Brexit will shrink the economy by 4 per cent, according to the Office for Budget Responsibility, compared to a mere 2 per cent for Covid, though of course it is not an either/or. We really do get to enjoy both.
But look, that’s enough doom-mongering for now. It’s important to focus on the positives, here in the “new era of optimism” in which Rishi Sunak and absolutely nobody else thinks we live in.
And there are upsides. These are arguably well-known by now. One is sovereignty and the other one is fish. Brexit was all about fish. Fish is the altar upon which the nation has been happily sacrificed. It didn’t matter if it was a disaster for such pointless parochial industries like, say, banking, as long as we got all our fish back.
So it is arguably also disappointing that a British fishing boat has been, in effect, taken prisoner by French authorities, quite possibly for no good reason at all, and there’s nothing we can do about it. No fish, in other words, and no sovereignty either.
How did we allow this to happen? Didn’t that oven-ready Brexit deal thing have something like 42 pages about fish, a UK industry almost exactly the same size as the pet insurance sector, and almost nothing about anything else?
Didn’t they spend all of 2019 negotiating about fish before finally, and dramatically sorting it all out? So, again, arguably it is disappointing that it very clearly isn’t sorted, and it will instead rattle on for all time, in the company of its close friend, the Irish border question, because ultimately it can never be sorted?
Or rather, it was sorted, the solution to the question was, in actual fact, the European Union itself, but now a new solution is required because that one, frankly, was too easy.
Who among us can know what the rights and wrongs of the situation are. The accepted wisdom appears to be that the seizing of the vessel marks the first shots being fired in a French attempt to inflict Brexit misery on the UK.
What was never really discussed very much, in the UK, when we went first temporarily (but now permanently) insane about “taking back control of our waters” is that, having done so, there would then be the problem of having so utterly infuriated the people who we have always required to actually buy the fish found therein.
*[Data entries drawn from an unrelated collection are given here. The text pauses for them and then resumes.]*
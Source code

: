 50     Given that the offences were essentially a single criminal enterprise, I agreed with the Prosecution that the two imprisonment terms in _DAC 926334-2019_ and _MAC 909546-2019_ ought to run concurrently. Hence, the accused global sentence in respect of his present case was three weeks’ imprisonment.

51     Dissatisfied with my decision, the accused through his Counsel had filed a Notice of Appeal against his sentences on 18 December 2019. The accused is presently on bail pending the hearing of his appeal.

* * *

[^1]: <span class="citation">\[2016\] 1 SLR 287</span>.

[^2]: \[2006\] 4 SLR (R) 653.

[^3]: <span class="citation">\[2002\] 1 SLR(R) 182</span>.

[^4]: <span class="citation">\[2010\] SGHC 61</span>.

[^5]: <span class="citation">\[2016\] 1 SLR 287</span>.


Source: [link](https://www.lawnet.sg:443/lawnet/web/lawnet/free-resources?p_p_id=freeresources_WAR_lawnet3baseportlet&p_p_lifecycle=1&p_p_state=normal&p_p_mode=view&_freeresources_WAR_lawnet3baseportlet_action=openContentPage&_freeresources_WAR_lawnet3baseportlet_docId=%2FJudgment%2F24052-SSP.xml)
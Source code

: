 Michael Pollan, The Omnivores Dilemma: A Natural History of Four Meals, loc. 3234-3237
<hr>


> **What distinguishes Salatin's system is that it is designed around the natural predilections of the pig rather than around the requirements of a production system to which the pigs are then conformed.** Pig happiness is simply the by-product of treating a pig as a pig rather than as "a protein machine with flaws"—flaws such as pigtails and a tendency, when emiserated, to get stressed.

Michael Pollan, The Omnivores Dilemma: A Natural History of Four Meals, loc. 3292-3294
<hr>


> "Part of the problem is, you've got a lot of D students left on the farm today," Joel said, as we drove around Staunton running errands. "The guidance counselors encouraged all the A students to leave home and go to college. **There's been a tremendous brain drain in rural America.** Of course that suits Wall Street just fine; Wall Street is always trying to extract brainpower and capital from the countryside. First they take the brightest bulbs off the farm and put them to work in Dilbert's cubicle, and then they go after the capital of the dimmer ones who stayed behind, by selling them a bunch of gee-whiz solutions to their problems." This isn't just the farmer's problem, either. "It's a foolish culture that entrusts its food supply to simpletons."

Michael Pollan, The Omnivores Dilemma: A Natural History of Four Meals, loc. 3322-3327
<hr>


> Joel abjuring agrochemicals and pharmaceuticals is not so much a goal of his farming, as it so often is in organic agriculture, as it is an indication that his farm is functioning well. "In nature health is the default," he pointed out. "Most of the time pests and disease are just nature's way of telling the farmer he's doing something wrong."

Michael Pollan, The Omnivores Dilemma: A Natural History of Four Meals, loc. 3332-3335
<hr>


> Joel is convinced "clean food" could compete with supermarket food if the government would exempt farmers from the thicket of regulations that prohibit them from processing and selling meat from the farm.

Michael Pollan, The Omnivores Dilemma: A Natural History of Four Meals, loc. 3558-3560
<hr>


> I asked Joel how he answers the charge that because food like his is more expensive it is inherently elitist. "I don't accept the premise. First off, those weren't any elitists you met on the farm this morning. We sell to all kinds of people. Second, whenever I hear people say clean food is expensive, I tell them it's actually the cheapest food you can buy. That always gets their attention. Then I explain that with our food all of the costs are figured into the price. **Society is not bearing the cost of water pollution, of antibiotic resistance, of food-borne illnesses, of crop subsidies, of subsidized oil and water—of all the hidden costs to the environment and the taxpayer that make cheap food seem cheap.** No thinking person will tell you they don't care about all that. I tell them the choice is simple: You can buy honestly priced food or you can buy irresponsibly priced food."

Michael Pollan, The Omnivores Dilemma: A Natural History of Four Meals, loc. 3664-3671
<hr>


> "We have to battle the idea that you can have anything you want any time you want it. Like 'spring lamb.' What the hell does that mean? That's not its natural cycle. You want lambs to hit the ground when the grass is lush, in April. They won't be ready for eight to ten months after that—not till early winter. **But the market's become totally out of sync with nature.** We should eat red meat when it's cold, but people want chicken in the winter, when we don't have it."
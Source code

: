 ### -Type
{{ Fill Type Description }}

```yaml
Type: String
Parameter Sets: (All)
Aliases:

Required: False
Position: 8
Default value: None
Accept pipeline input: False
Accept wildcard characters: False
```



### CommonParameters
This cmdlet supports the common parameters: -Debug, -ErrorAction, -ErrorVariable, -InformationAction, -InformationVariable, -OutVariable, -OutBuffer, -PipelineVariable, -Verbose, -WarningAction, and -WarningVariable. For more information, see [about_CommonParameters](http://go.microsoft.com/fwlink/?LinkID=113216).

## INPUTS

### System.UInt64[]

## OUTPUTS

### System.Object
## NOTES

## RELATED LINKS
From here, we are told, that after various grace periods on importing and exporting expire, as they will do soon, the next steps are likely to involve France making life as difficult as possible for British fish as they can – needlessly thorough checks at Calais, as many forms to fill in as they can possibly think of and not just on fish but quite possibly on everything, dished out, in essence as a kind of Brexit punishment beating, to show that it is a bad idea.
The moral rights and wrongs of it are there to be debated. But the reality isn’t. When you “take back control”, well, you also give it back to the people you’d been sharing it with. Maybe there are upsides to the messy business of sharing, and of compromise. But most depressingly of all, maybe Brexit is actually only just getting started.